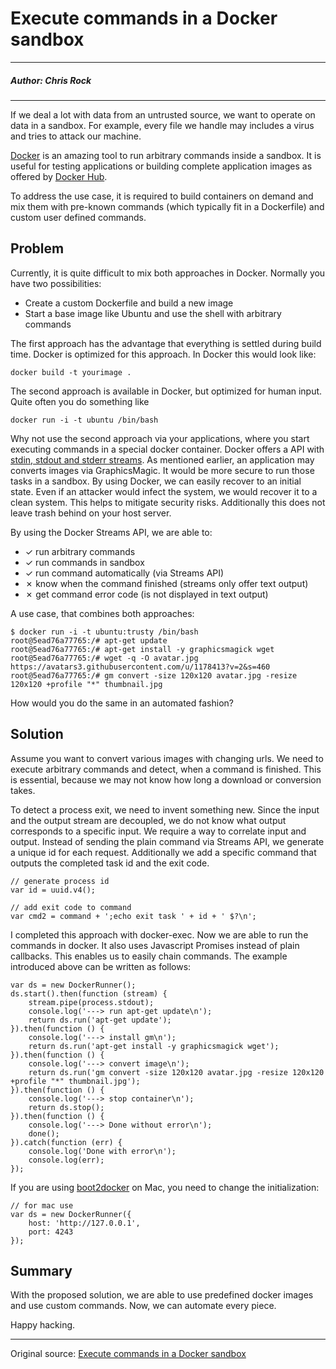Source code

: # Execute commands in a Docker sandbox

---

##### Author: Chris Rock

---

If we deal a lot with data from an untrusted source, we want to operate on data in a sandbox. For example, every file we handle may includes a virus and tries to attack our machine.

[Docker](http://docker.io/) is an amazing tool to run arbitrary commands inside a sandbox. It is useful for testing applications or building complete application images as offered by [Docker Hub](https://registry.hub.docker.com/).

To address the use case, it is required to build containers on demand and mix them with pre-known commands (which typically fit in a Dockerfile) and custom user defined commands.

## Problem

Currently, it is quite difficult to mix both approaches in Docker. Normally you have two possibilities:

- Create a custom Dockerfile and build a new image
- Start a base image like Ubuntu and use the shell with arbitrary commands

The first approach has the advantage that everything is settled during build time. Docker is optimized for this approach. In Docker this would look like:

```
docker build -t yourimage .
```

The second approach is available in Docker, but optimized for human input. Quite often you do something like

```
docker run -i -t ubuntu /bin/bash
```

Why not use the second approach via your applications, where you start executing commands in a special docker container. Docker offers a API with [stdin, stdout and stderr streams](https://docs.docker.com/reference/api/docker_remote_api_v1.9/#attach-to-a-container). As mentioned earlier, an application may converts images via GraphicsMagic. It would be more secure to run those tasks in a sandbox. By using Docker, we can easily recover to an initial state. Even if an attacker would infect the system, we would recover it to a clean system. This helps to mitigate security risks. Additionally this does not leave trash behind on your host server.

By using the Docker Streams API, we are able to:

- ✓ run arbitrary commands
- ✓ run commands in sandbox
- ✓ run command automatically (via Streams API)
- ✗ know when the command finished (streams only offer text output)
- ✗ get command error code (is not displayed in text output)

A use case, that combines both approaches:

```
$ docker run -i -t ubuntu:trusty /bin/bash
root@5ead76a77765:/# apt-get update
root@5ead76a77765:/# apt-get install -y graphicsmagick wget
root@5ead76a77765:/# wget -q -O avatar.jpg https://avatars3.githubusercontent.com/u/1178413?v=2&s=460
root@5ead76a77765:/# gm convert -size 120x120 avatar.jpg -resize 120x120 +profile "*" thumbnail.jpg
```

How would you do the same in an automated fashion?

## Solution

Assume you want to convert various images with changing urls. We need to execute arbitrary commands and detect, when a command is finished. This is essential, because we may not know how long a download or conversion takes.

To detect a process exit, we need to invent something new. Since the input and the output stream are decoupled, we do not know what output corresponds to a specific input. We require a way to correlate input and output. Instead of sending the plain command via Streams API, we generate a unique id for each request. Additionally we add a specific command that outputs the completed task id and the exit code.

```
// generate process id
var id = uuid.v4();

// add exit code to command
var cmd2 = command + ';echo exit task ' + id + ' $?\n';
```

I completed this approach with docker-exec. Now we are able to run the commands in docker. It also uses Javascript Promises instead of plain callbacks. This enables us to easily chain commands. The example introduced above can be written as follows:

```
var ds = new DockerRunner();
ds.start().then(function (stream) {
    stream.pipe(process.stdout);
    console.log('---> run apt-get update\n');
    return ds.run('apt-get update');
}).then(function () {
    console.log('---> install gm\n');
    return ds.run('apt-get install -y graphicsmagick wget');
}).then(function () {
    console.log('---> convert image\n');
    return ds.run('gm convert -size 120x120 avatar.jpg -resize 120x120 +profile "*" thumbnail.jpg');
}).then(function () {
    console.log('---> stop container\n');
    return ds.stop();
}).then(function () {
    console.log('---> Done without error\n');
    done();
}).catch(function (err) {
    console.log('Done with error\n');
    console.log(err);
});
```

If you are using [boot2docker](https://github.com/boot2docker/boot2docker) on Mac, you need to change the initialization:

```
// for mac use
var ds = new DockerRunner({
    host: 'http://127.0.0.1',
    port: 4243
});
```

## Summary

With the proposed solution, we are able to use predefined docker images and use custom commands. Now, we can automate every piece.

Happy hacking. 

---

Original source: [Execute commands in a Docker sandbox](http://lollyrock.com/articles/execute-in-docker-sandbox/)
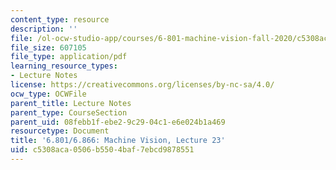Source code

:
 ```yaml
---
content_type: resource
description: ''
file: /ol-ocw-studio-app/courses/6-801-machine-vision-fall-2020/c5308aca0506b5504baf7ebcd9878551_MIT6_801F20_lec23.pdf
file_size: 607105
file_type: application/pdf
learning_resource_types:
- Lecture Notes
license: https://creativecommons.org/licenses/by-nc-sa/4.0/
ocw_type: OCWFile
parent_title: Lecture Notes
parent_type: CourseSection
parent_uid: 08febb1f-ebe2-9c29-04c1-e6e024b1a469
resourcetype: Document
title: '6.801/6.866: Machine Vision, Lecture 23'
uid: c5308aca-0506-b550-4baf-7ebcd9878551
---
```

# # # # #

TASK GOAL -
Would you return all of the entries unchanged while omitting the images?

RESULT OF THIS TASK -
Source code

: # Execute commands in a Docker sandbox

---

##### Author: Chris Rock

---

If we deal a lot with data from an untrusted source, we want to operate on data in a sandbox. For example, every file we handle may includes a virus and tries to attack our machine.

[Docker](http://docker.io/) is an amazing tool to run arbitrary commands inside a sandbox. It is useful for testing applications or building complete application images as offered by [Docker Hub](https://registry.hub.docker.com/).

To address the use case, it is required to build containers on demand and mix them with pre-known commands (which typically fit in a Dockerfile) and custom user defined commands.

## Problem

Currently, it is quite difficult to mix both approaches in Docker. Normally you have two possibilities:

- Create a custom Dockerfile and build a new image
- Start a base image like Ubuntu and use the shell with arbitrary commands

The first approach has the advantage that everything is settled during build time. Docker is optimized for this approach. In Docker this would look like:

```
docker build -t yourimage .
```

The second approach is available in Docker, but optimized for human input. Quite often you do something like

```
docker run -i -t ubuntu /bin/bash
```

Why not use the second approach via your applications, where you start executing commands in a special docker container. Docker offers a API with [stdin, stdout and stderr streams](https://docs.docker.com/reference/api/docker_remote_api_v1.9/#attach-to-a-container). As mentioned earlier, an application may converts images via GraphicsMagic. It would be more secure to run those tasks in a sandbox. By using Docker, we can easily recover to an initial state. Even if an attacker would infect the system, we would recover it to a clean system. This helps to mitigate security risks. Additionally this does not leave trash behind on your host server.

By using the Docker Streams API, we are able to:

- ✓ run arbitrary commands
- ✓ run commands in sandbox
- ✓ run command automatically (via Streams API)
- ✗ know when the command finished (streams only offer text output)
- ✗ get command error code (is not displayed in text output)

A use case, that combines both approaches:

```
$ docker run -i -t ubuntu:trusty /bin/bash
root@5ead76a77765:/# apt-get update
root@5ead76a77765:/# apt-get install -y graphicsmagick wget
root@5ead76a77765:/# wget -q -O avatar.jpg https://avatars3.githubusercontent.com/u/1178413?v=2&s=460
root@5ead76a77765:/# gm convert -size 120x120 avatar.jpg -resize 120x120 +profile "*" thumbnail.jpg
```

How would you do the same in an automated fashion?

## Solution

Assume you want to convert various images with changing urls. We need to execute arbitrary commands and detect, when a command is finished. This is essential, because we may not know how long a download or conversion takes.

To detect a process exit, we need to invent something new. Since the input and the output stream are decoupled, we do not know what output corresponds to a specific input. We require a way to correlate input and output. Instead of sending the plain command via Streams API, we generate a unique id for each request. Additionally we add a specific command that outputs the completed task id and the exit code.

```
// generate process id
var id = uuid.v4();

// add exit code to command
var cmd2 = command + ';echo exit task ' + id + ' $?\n';
```

I completed this approach with docker-exec. Now we are able to run the commands in docker. It also uses Javascript Promises instead of plain callbacks. This enables us to easily chain commands. The example introduced above can be written as follows:

```
var ds = new DockerRunner();
ds.start().then(function (stream) {
    stream.pipe(process.stdout);
    console.log('---> run apt-get update\n');
    return ds.run('apt-get update');
}).then(function () {
    console.log('---> install gm\n');
    return ds.run('apt-get install -y graphicsmagick wget');
}).then(function () {
    console.log('---> convert image\n');
    return ds.run('gm convert -size 120x120 avatar.jpg -resize 120x120 +profile "*" thumbnail.jpg');
}).then(function () {
    console.log('---> stop container\n');
    return ds.stop();
}).then(function () {
    console.log('---> Done without error\n');
    done();
}).catch(function (err) {
    console.log('Done with error\n');
    console.log(err);
});
```

If you are using [boot2docker](https://github.com/boot2docker/boot2docker) on Mac, you need to change the initialization:

```
// for mac use
var ds = new DockerRunner({
    host: 'http://127.0.0.1',
    port: 4243
});
```

## Summary

With the proposed solution, we are able to use predefined docker images and use custom commands. Now, we can automate every piece.

Happy hacking. 

---

Original source: [Execute commands in a Docker sandbox](http://lollyrock.com/articles/execute-in-docker-sandbox/)
Source code

:
 ```yaml
---
content_type: resource
description: ''
file: /ol-ocw-studio-app/courses/6-801-machine-vision-fall-2020/c5308aca0506b5504baf7ebcd9878551_MIT6_801F20_lec23.pdf
file_size: 607105
file_type: application/pdf
learning_resource_types:
- Lecture Notes
license: https://creativecommons.org/licenses/by-nc-sa/4.0/
ocw_type: OCWFile
parent_title: Lecture Notes
parent_type: CourseSection
parent_uid: 08febb1f-ebe2-9c29-04c1-e6e024b1a469
resourcetype: Document
title: '6.801/6.866: Machine Vision, Lecture 23'
uid: c5308aca-0506-b550-4baf-7ebcd9878551
---
```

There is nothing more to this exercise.